Tuesday, October 16, 2012

Column Level Encryption in SQLServer

We were exploring the option of using cell-level or column-level encryption in SQL Server. The option of using TDE (Transaparent Data Encryption) was dismissed due to performance reasons and we just wanted to encrypt a few columns.

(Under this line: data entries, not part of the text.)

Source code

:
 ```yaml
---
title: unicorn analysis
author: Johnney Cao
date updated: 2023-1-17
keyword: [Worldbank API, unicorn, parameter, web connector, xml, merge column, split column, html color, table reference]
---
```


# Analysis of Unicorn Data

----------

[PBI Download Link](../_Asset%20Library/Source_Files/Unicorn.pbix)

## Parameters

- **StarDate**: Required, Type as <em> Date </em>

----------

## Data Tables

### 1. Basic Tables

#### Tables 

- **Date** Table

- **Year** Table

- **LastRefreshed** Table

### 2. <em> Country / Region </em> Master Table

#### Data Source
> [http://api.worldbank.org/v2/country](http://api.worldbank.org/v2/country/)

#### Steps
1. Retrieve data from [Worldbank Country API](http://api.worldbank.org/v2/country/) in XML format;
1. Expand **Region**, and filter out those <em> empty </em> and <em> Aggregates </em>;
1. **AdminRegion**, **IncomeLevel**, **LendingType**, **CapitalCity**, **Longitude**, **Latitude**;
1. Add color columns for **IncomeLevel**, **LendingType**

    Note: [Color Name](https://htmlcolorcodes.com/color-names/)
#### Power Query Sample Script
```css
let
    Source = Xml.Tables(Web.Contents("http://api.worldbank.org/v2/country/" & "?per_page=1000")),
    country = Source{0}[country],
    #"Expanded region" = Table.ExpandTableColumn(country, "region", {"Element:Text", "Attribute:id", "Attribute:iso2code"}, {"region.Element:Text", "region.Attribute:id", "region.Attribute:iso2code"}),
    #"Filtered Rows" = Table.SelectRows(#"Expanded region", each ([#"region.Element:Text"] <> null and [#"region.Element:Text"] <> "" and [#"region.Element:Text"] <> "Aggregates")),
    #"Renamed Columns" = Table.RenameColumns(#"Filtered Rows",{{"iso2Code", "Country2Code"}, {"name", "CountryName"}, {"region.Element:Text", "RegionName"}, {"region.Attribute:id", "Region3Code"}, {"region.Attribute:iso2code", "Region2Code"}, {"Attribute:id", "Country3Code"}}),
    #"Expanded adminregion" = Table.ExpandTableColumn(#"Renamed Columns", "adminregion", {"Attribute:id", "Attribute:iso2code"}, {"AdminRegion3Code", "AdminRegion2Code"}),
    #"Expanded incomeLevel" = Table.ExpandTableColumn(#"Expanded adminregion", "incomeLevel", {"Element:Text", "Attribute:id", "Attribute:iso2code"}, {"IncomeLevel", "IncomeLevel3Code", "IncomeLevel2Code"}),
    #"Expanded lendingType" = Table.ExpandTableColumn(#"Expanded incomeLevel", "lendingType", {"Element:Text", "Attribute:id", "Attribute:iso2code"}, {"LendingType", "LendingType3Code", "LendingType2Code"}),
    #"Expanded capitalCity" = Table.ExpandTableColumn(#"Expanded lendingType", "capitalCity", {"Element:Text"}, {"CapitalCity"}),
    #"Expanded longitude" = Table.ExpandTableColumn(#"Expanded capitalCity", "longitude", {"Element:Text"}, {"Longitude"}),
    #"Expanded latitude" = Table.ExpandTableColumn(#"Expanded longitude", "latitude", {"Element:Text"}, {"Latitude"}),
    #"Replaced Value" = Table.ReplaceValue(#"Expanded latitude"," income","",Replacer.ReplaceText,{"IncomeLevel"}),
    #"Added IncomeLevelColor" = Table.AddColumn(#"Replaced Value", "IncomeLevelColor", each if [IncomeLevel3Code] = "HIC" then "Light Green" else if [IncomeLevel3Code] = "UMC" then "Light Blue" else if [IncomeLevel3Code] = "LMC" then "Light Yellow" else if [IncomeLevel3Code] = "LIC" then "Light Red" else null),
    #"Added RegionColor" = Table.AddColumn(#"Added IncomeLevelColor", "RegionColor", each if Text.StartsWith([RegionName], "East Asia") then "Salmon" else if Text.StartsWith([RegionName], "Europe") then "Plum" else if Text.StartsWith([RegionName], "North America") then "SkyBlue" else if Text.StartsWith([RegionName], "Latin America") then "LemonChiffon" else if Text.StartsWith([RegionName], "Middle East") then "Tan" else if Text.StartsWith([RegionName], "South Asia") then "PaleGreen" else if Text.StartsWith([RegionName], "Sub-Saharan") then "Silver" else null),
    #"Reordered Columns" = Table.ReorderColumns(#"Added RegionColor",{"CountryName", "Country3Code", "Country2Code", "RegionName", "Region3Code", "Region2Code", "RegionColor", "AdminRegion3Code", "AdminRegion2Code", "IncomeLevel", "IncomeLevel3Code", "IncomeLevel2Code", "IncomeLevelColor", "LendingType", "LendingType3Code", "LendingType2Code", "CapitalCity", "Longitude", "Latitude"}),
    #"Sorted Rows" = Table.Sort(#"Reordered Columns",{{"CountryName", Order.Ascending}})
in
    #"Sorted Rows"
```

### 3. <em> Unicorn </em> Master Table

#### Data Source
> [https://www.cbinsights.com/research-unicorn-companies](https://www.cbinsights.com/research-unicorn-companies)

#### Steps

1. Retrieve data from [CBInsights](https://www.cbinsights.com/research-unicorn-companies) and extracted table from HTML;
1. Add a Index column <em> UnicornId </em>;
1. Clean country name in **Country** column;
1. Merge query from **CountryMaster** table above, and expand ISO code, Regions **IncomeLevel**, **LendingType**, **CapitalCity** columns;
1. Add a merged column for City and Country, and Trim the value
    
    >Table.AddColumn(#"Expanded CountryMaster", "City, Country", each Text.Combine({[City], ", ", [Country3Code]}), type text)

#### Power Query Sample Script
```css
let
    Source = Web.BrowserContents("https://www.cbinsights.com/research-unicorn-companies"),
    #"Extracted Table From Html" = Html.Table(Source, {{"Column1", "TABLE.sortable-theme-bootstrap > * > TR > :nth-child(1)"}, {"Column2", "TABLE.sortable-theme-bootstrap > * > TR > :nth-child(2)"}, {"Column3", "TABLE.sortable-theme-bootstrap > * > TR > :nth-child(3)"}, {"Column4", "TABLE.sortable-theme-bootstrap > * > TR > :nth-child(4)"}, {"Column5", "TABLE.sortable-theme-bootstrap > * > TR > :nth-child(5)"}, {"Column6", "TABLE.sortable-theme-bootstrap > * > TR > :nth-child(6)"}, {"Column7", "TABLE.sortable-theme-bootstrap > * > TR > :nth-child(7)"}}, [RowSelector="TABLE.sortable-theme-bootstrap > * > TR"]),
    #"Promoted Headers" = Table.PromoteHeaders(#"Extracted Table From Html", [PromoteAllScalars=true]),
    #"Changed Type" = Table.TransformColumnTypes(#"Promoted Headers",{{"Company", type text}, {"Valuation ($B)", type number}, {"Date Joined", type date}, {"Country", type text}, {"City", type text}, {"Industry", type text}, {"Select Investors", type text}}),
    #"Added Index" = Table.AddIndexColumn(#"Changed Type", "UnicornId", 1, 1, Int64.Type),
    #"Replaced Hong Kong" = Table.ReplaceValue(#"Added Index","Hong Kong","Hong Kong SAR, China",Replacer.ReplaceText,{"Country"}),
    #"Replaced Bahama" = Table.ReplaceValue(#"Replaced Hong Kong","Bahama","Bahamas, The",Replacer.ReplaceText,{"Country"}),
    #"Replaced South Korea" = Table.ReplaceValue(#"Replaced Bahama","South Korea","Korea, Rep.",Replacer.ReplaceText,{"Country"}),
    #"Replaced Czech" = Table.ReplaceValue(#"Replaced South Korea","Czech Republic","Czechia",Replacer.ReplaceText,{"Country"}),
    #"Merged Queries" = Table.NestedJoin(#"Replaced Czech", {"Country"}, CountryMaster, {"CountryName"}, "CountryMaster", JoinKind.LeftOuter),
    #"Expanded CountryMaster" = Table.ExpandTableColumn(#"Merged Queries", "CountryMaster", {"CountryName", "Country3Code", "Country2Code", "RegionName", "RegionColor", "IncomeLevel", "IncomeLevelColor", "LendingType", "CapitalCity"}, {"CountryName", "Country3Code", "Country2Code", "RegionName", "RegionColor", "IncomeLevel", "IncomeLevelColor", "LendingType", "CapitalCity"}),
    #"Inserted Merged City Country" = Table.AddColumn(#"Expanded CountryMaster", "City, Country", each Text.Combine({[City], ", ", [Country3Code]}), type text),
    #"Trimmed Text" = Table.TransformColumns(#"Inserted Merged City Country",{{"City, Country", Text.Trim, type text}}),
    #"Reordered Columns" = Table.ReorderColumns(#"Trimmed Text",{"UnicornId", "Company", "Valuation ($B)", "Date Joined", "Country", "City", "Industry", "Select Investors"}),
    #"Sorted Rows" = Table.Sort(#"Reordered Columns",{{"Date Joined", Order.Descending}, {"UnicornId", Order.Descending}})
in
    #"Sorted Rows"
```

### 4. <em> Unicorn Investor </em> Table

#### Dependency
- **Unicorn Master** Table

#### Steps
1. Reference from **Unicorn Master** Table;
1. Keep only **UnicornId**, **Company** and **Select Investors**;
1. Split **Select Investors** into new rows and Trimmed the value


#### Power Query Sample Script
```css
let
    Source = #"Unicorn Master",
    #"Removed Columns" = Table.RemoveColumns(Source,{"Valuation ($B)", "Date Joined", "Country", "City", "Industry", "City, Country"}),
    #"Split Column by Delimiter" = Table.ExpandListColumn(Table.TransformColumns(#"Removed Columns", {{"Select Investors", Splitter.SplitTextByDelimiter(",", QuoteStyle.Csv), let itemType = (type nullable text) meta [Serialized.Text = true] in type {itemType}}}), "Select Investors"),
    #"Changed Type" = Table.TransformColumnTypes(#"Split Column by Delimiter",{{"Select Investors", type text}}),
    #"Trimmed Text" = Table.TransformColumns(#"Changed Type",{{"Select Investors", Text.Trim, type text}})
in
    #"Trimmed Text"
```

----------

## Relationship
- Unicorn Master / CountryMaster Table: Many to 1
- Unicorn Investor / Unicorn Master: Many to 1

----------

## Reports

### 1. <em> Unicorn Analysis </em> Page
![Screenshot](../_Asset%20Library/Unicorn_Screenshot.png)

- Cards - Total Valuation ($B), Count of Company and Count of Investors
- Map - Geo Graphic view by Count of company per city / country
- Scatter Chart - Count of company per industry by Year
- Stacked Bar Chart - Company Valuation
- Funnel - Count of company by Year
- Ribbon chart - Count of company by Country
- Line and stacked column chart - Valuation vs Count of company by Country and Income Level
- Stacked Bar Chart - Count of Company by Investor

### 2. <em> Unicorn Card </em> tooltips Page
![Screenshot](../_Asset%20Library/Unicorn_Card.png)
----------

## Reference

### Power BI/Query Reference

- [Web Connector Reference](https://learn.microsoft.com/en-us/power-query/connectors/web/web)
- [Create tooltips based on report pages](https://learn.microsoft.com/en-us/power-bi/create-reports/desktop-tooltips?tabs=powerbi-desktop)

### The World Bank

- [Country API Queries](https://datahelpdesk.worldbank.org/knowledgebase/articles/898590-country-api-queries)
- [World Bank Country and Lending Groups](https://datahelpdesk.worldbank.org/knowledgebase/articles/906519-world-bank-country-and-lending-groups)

Found this nice tutorial that quickly explains how to create a symmetric key for SQL Server encryption. Excerpts from the blog:

1. Create a certificate that would be used to encrypt our symmetric key.
CREATE CERTIFICATE MyCertificateName
WITH SUBJECT = 'A label for this certificate'
  
2. Create a symmetric key by giving a passphrase (KEY_SOURCE) and GUID seed (IDENTITY_VALUE).
CREATE SYMMETRIC KEY MySymmetricKeyName WITH
IDENTITY_VALUE = 'a fairly secure name',
ALGORITHM = AES_256,
KEY_SOURCE = 'a very secure strong password or phrase'
ENCRYPTION BY CERTIFICATE MyCertificateName;
 
To ensure we can replicate the key on another server, or rebuild the key if it is corrupted, you must very safely keep note of the KEY_SOURCE and IDENTITY_VALUE parameters, as these are what is used to create the key. These can be used to regenerate the key.

3. Encrypt the data
EncryptByKey(Key_GUID(‘MySymmetricKeyName’), @ValueToEncrypt)  

4. Decrypt the data
DecryptByKey(@ValueToDecrypt)
 
The only parameter that the decrypt function needs is the data you wish to decrypt. We do not need to pass the key name to the decryption function, SQLServer will determine which open key needs to be used.